SÃO PAULO - Em nota que pretendia "resguardar a idoneidade do setor vinícola", a Câmara da Indústria, Comércio e Serviços de Bento Gonçalves (RS) afirmou que os casos de trabalho escravo no setor estão relacionados à falta de mão de obra. Na mesma nota, a entidade afirma que programas de assistência social tiram pessoas produtivas do mercado de trabalho.
Na semana passada, dezenas de trabalhadores foram resgatados em uma pousada que servia de alojamento em Bento Gonçalves (RS). Eles vivam em situação análoga à de trabalho escravo. A maioria veio da Bahia, contratada por empresas que prestavam serviços às vinícolas Aurora, Cooperativa Garibaldi e Salton, importantes produtoras da região, que dizem não ter conhecimento da situação.
"Há uma larga parcela da população com plenas condições produtivas e que, mesmo assim, encontra-se inativa, sobrevivendo através de um sistema assistencialista que nada tem de salutar para a sociedade", afirma a Câmara da Indústria.
Publicada pela entidade no sábado (25), a nota viralizou no Twitter nesta terça-feira (28), levando o nome da cidade aos trending topics, a lista de assuntos mais comentados, no Brasil.
A entidade foi procurada nesta terça (28) por telefone e por email, mas não respondeu até a publicação deste texto.

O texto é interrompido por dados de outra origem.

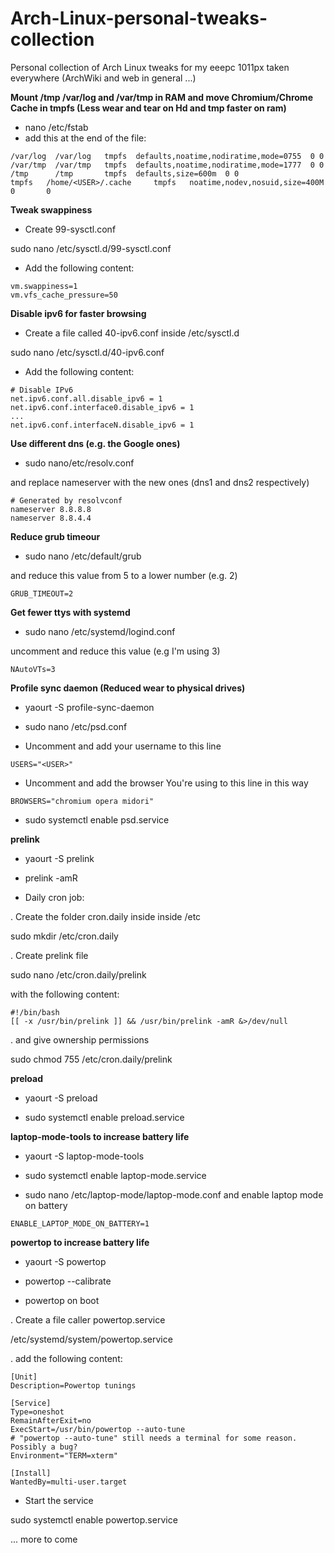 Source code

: Arch-Linux-personal-tweaks-collection
=====================================

Personal collection of Arch Linux tweaks for my eeepc 1011px taken everywhere (ArchWiki and web in general ...)


**Mount /tmp /var/log and /var/tmp in RAM and move Chromium/Chrome Cache in tmpfs (Less wear and tear on Hd and tmp faster on ram)**

- nano /etc/fstab
- add this at the end of the file:
```
/var/log  /var/log   tmpfs  defaults,noatime,nodiratime,mode=0755  0 0
/var/tmp  /var/tmp   tmpfs  defaults,noatime,nodiratime,mode=1777  0 0
/tmp      /tmp       tmpfs  defaults,size=600m  0 0
tmpfs   /home/<USER>/.cache     tmpfs   noatime,nodev,nosuid,size=400M  0       0
```

**Tweak swappiness**

- Create 99-sysctl.conf

sudo nano /etc/sysctl.d/99-sysctl.conf

- Add the following content:
```
vm.swappiness=1 
vm.vfs_cache_pressure=50
```

**Disable ipv6 for faster browsing**

- Create a file called 40-ipv6.conf inside /etc/sysctl.d 

sudo nano /etc/sysctl.d/40-ipv6.conf

- Add the following content:
```
# Disable IPv6
net.ipv6.conf.all.disable_ipv6 = 1 
net.ipv6.conf.interface0.disable_ipv6 = 1
...
net.ipv6.conf.interfaceN.disable_ipv6 = 1
``` 

**Use different dns (e.g. the Google ones)**

- sudo nano/etc/resolv.conf 

and replace nameserver with the new ones (dns1 and dns2 respectively)
```
# Generated by resolvconf
nameserver 8.8.8.8
nameserver 8.8.4.4
```

**Reduce grub timeour**

- sudo nano /etc/default/grub

and reduce this value from 5 to a lower number (e.g. 2)
```
GRUB_TIMEOUT=2
```

**Get fewer ttys with systemd**

- sudo nano /etc/systemd/logind.conf

uncomment and reduce this value (e.g I'm using 3)
```
NAutoVTs=3
```


**Profile sync daemon (Reduced wear to physical drives)**

- yaourt -S profile-sync-daemon

- sudo nano /etc/psd.conf

- Uncomment and add your username to this line
```
USERS="<USER>"
```
- Uncomment and add the browser You're using to this line in this way
```
BROWSERS="chromium opera midori"
```
- sudo systemctl enable psd.service


**prelink**

- yaourt -S prelink

- prelink -amR

- Daily cron job:

. Create the folder cron.daily inside inside /etc

sudo mkdir /etc/cron.daily

. Create prelink file 

sudo nano /etc/cron.daily/prelink

with the following content:
```
#!/bin/bash
[[ -x /usr/bin/prelink ]] && /usr/bin/prelink -amR &>/dev/null
```
. and give ownership permissions

sudo chmod 755 /etc/cron.daily/prelink


**preload**

- yaourt -S preload

- sudo systemctl enable preload.service


**laptop-mode-tools to increase battery life**

- yaourt -S laptop-mode-tools 

- sudo systemctl enable laptop-mode.service

- sudo nano /etc/laptop-mode/laptop-mode.conf and enable laptop mode on battery
```
ENABLE_LAPTOP_MODE_ON_BATTERY=1
```

**powertop to increase battery life**

- yaourt -S powertop

- powertop --calibrate

- powertop on boot

. Create a file caller powertop.service

/etc/systemd/system/powertop.service

. add the following content:
```
[Unit]
Description=Powertop tunings

[Service]
Type=oneshot
RemainAfterExit=no
ExecStart=/usr/bin/powertop --auto-tune
# "powertop --auto-tune" still needs a terminal for some reason. Possibly a bug?
Environment="TERM=xterm"

[Install]
WantedBy=multi-user.target
```
- Start the service

sudo systemctl enable powertop.service


... more to come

A Câmara da Indústria de Bento Gonçalves diz na publicação que acompanha com atenção o andamento das investigações "acerca de denúncias de práticas análogas à escravidão no município" e que cabe às autoridades competentes cumprir seu papel "fiscalizador e punitivo".
A entidade destaca, no posicionamento, que as vinícolas envolvidas no caso não sabiam da situação e que jamais seriam coniventes com as práticas.
Segundo a Inspeção do Trabalho e o Ministério Público do Trabalho, os trabalhadores resgatados trabalhavam nos parreirais por até 15 horas por dia. No alojamento em que viviam, recebiam choques e ameaças e ficavam sob vigilância armada.
Eles relataram ter chegado à Bento Gonçalves já com uma dívida referente ao transporte e à alimentação. As refeições, segundo disseram aos procuradores e auditores do trabalho, com frequência chegavam já estragadas.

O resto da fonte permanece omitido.